Putri bungsu Pangeran Djatikusumah, Dewi Kanti Setianingsih (43), turut menyambut. Dewi banyak bercerita tentang angklung yang diciptakan ayahnya, angklung takol.
Dalam bahasa Sunda, takol artinya dipukul. Untuk memainkannya harus dipukul, bukan digoyang dan digetarkan. Angklung takol lahir karena, menurut Djatikusumah, sudah tidak banyak lagi orang mau memainkan gong renteng. Banyak yang beralih profesi menjadi kusir delman.
Gong renteng adalah kesenian khas Cigugur.

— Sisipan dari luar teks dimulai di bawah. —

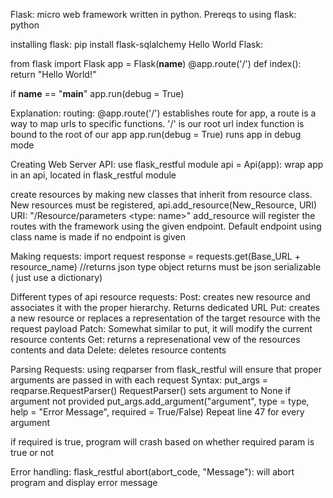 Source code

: Flask: micro web framework written in python.
Prereqs to using flask: python


installing flask: pip install flask-sqlalchemy
Hello World Flask:

from flask import Flask
app = Flask(__name__)
@app.route('/')
def index():
    return "Hello World!"

if __name__ == "__main__"
    app.run(debug = True)
    
Explanation: 
routing: @app.route('/') establishes route for app, a route is a way to map urls to specific functions. '/' is our root url
index function is bound to the root of our app
app.run(debug = True) runs app in debug mode


Creating Web Server API:
use flask_restful module
api = Api(app): wrap app in an api, located in flask_restful module

create resources by making new classes that inherit from resource class.
New resources must be registered, api.add_resource(New_Resource, URI)
URI: "/Resource/parameters <type: name>"
add_resource will register the routes with the framework using the given endpoint. Default endpoint using class name is made if no endpoint is given

Making requests:
import request
response = requests.get(Base_URL + resource_name) //returns json type object
returns must be json serializable ( just use a dictionary)

Different types of api resource requests: 
Post: creates new resource and associates it with the proper hierarchy. Returns dedicated URL
Put: creates a new resource or replaces a representation of the target resource with the request payload
Patch: Somewhat similar to put, it will modify the current resource contents 
Get: returns a represenational vew of the resources contents and data
Delete: deletes resource contents


Parsing Requests:
using reqparser from flask_restful will ensure that proper arguments are passed in with each request
Syntax: 
put_args = reqparse.RequestParser()
    RequestParser() sets argument to None if argument not provided
put_args.add_argument("argument", type = type, help = "Error Message", required = True/False)
Repeat line 47 for every argument 

if required is true, program will crash based on whether required param is true or not



Error handling:
flask_restful abort(abort_code, "Message"): will abort program and display error message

Gong-gong berukuran kecil ditata dengan direnteng, bersama gamelan lain, seperti saron dan bonang. Gong renteng biasa dimainkan 7 orang sampai 8 orang.
Sebagai pengganti gong renteng, dipilihlah angklung. Namun, cara memainkannya harus seperti gong renteng, yaitu ditabuh. Angklung dijajar membentuk tangga nada pentatonik. Untuk memainkannya, tatakan atau alas bambu utuh bagian bawahnya yang harus dipukul.
”Tidak boleh digoyang dengan tangan. Cara memainkannya harus dipukul,” begitu ujar Djatikusumah berulang kali. Angklung takol lahir pada rentang 2013-2015.
Siang itu, kami menikmati sajian angklung takol dari Edi Dami Suryadi (14) yang berduet bersama Dewi memainkan ”Kebo Jiro” dan ”Sisir Gunda”. Kedua lagu itu adalah lagu ritual penyambutan tamu pada perayaan tertentu.
Menurut Dewi, kedua lagu itu termasuk klasik. Tak ada catatan partitur atau notasi nadanya, dimainkan dengan mengandalkan ingatan, khas tradisi lisan.
Esok harinya, kami berkunjung ke tempat Kang Pendi (45), pembuat angklung yang tertarik mengenal angklung setelah diminta memperbaiki angklung.
Menurut dia, salah satu cara mengenali sumber suara angklung yang terletak di benturan tabung suara atau bumbung bambu adalah dengan mengecek sumber suaranya.
Pendi banyak belajar tentang pembuatan angklung setelah berkunjung ke Saung Angklung Udjo. Hingga tahun 2008, Pendi mendirikan Sanggar Angklung Lumbu.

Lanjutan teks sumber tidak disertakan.